Trabzon’da ne yazık ki spor deyince akla futboldan başka bir branş gelmiyor.

Futbol sevgisi üzerine elbet diyecek sözümüz yok.

Trabzonspor bu şehrin en önemli marka değeri.

Fakat futbol sevgisi diğer branşları da öldürmemeli yok saymamalı.

Bakın basketbol, voleybol, hentbol, güreş ve boks gibi birçok spor branşı neredeyse şehrin gündeminden çıkmış durumda

Bu durum insanı üzüyor.

Yapılan onca tesislere rağmen gerekli sahiplenme ve destek yok.

Varsa yoksa futbol.

Çoğu sporcu inanılmaz özveri ve çabasıyla ayakta kalma peşinde.

Futbola verilen maddi ve manevi desteğin çeyreği bile yeterli oysa

Mesele sadece tesis yapmak değil.

Hayri Gür Kapalı Spor Salonu muhteşem bir yatırım tesis ama ortada Trabzon basketbol takımı bile yok.

Salon olsa ne olacak?

Bu anlayışla nereye kadar gidersek artık?

Spor yazarları bile bu konuda sus pus..

Ya Allah aşkına biri çıksın da Trabzon’da basketbol kulübü vardı.

Bu kulüp battı.

Batırıldı..

Kapandı..

Ne oldu nasıl oldu?

Hala kimse işin doğrusunu bilmiyor?

Ne hesap soran var?

Ne hesap veren?

O dönemin başkan ve yöneticileri çıksın bir açıklama yapsın?

Trabzon bu kadar mı sahipsiz?

Çıkın sokağa sorun bakalım gençlerin kaçı bu şehirde futboldan başka bir spor dalına ilgi duyuyor yada merak salıyor

O istek heves kalmadı..

O ilgi ve coşkuyu kursağımızda bırakanlar utansın.

Vefası olmanın anlamı yok.

Bakın daha bir-kaç gün önce genç yaşta hayatını kaybeden Avrupa şampiyonu güreşte milli gururumuz Erol Koyuncu’nun aramızdan ayrılışı haber bile olmadı.

Artvin Hopalı hemşerimiz Erol Koyuncu liseyi Trabzon’da okudu güreşe Trabzonspor çatısı altında başladı.

Sayısız madalya ve şampiyonlukları var.

Muhteşem başarıla imza attı.

Ülkemizi en güzel şekilde temsil etti.

Ama bir başsağlığı bile çok görüldü.

Yazık çok yazık..

Bu kadar mı vefasızlık olur?

Futbol dışında emek yok sayılıyor.

Futbol kulüpleri zaten sermayenin hizmetinde.

Aracılar-bankalar-menajerler para kazanıyor.
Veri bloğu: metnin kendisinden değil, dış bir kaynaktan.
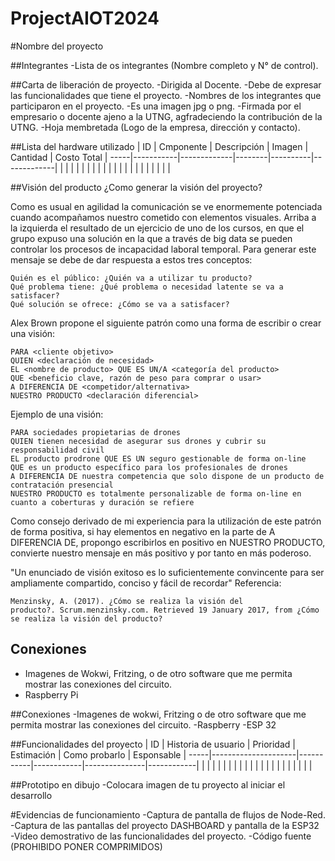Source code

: # ProjectAIOT2024

#Nombre del proyecto

##Integrantes
-Lista de os integrantes (Nombre completo y N° de control).

##Carta de liberación de proyecto.
-Dirigida al Docente.
-Debe de expresar las funcionalidades que tiene el proyecto.
-Nombres de los integrantes que participaron en el proyecto.
-Es una imagen jpg o png.
-Firmada por el empresario o docente ajeno a la UTNG, agfradeciendo la contribución de la UTNG.
-Hoja membretada (Logo de la empresa, dirección y contacto).

##Lista del hardware utilizado
| ID | Cmponente | Descripción | Imagen | Cantidad | Costo Total | 
-----|-----------|-------------|--------|----------|-------------|
|    |           |             |        |          |             |
|    |           |             |        |          |             | 
|    |           |             |        |          |             |

##Visión del producto
¿Como generar la visión del proyecto?

Como es usual en agilidad la comunicación se ve enormemente potenciada cuando acompañamos nuestro cometido con elementos visuales. Arriba a la izquierda el resultado de un ejercicio de uno de los cursos, en que el grupo expuso una solución en la que a través de big data se pueden controlar los procesos de incapacidad laboral temporal.
Para generar este mensaje se debe de dar respuesta a estos tres conceptos:

    Quién es el público: ¿Quién va a utilizar tu producto?
    Qué problema tiene: ¿Qué problema o necesidad latente se va a satisfacer?
    Qué solución se ofrece: ¿Cómo se va a satisfacer?

Alex Brown propone el siguiente patrón como una forma de escribir o crear una visión: 

    PARA <cliente objetivo>
    QUIEN <declaración de necesidad>
    EL <nombre de producto> QUE ES UN/A <categoría del producto>
    QUE <beneficio clave, razón de peso para comprar o usar>
    A DIFERENCIA DE <competidor/alternativa>
    NUESTRO PRODUCTO <declaración diferencial>

Ejemplo de una visión:

    PARA sociedades propietarias de drones
    QUIEN tienen necesidad de asegurar sus drones y cubrir su responsabilidad civil
    EL producto prodrone QUE ES UN seguro gestionable de forma on-line
    QUE es un producto específico para los profesionales de drones
    A DIFERENCIA DE nuestra competencia que solo dispone de un producto de contratación presencial
    NUESTRO PRODUCTO es totalmente personalizable de forma on-line en cuanto a coberturas y duración se refiere

Como consejo derivado de mi experiencia para la utilización de este patrón de forma positiva, si hay elementos en negativo en la parte de A DIFERENCIA DE, propongo escribirlos en positivo en NUESTRO PRODUCTO, convierte nuestro mensaje en más positivo y por tanto en más poderoso.

"Un enunciado de visión exitoso
es lo suficientemente convincente
para ser ampliamente compartido,
conciso y fácil de recordar"
Referencia:

    Menzinsky, A. (2017). ¿Cómo se realiza la visión del producto?. Scrum.menzinsky.com. Retrieved 19 January 2017, from ¿Cómo se realiza la visión del producto?


## Conexiones
- Imagenes de Wokwi, Fritzing, o de otro software que me permita mostrar las conexiones del circuito.
- Raspberry Pi


##Conexiones
-Imagenes de wokwi, Fritzing o de otro software que me permita mostrar las conexiones del circuito.
-Raspberry
-ESP 32

##Funcionalidades del proyecto
| ID | Historia de usuario | Prioridad | Estimación | Como probarlo | Esponsable | 
-----|---------------------|-----------|------------|---------------|------------|
|    |                     |           |            |               |            |
|    |                     |           |            |               |            | 
|    |                     |           |            |               |            |


##Prototipo en dibujo
-Colocara imagen de tu proyecto al iniciar el desarrollo

#Evidencias de funcionamiento
-Captura de pantalla de flujos de Node-Red.
-Captura de las pantallas del proyecto DASHBOARD y pantalla de la ESP32
-Video demostrativo de las funcionalidades del proyecto.
-Código fuente (PROHIBIDO PONER COMPRIMIDOS)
Batan-zorda kalan ve mağdur olan için kulüp başkanlığı en büyük fırsat.

Gel başkan ol belini doğrult sonra ortadan kaybol.

Eski başkanlardan hangisinin Trabzonspor derdinde.

Bir-ikisi hariç..

Söylenecek çok söz var..

Konuşulacak çok konu var.

Susanlar kazanıyor.

Konuşanlar suçlanıyor kaybediyor..

Sporda bile ne yazık ki günü kurtarma anlayışı hakim.

Görme-duyma-konuşma..

Güçlünün yanında ol.

Mevcut duruma göre pozisyon al.

Gerçeklerin üzerini örte-örte bakalım nereye kadar gideceğiz?

Son bir söz..

Bir futbolcuya ödenen paranın çeyreği sanata-aydına-yazara-bilime gitmiş olsaydı bugün bu halde olmazdık.

Biz başa değil ayağa bakıyoruz.

Çünkü hem ayak hem de ayak oyunları işimize geliyor.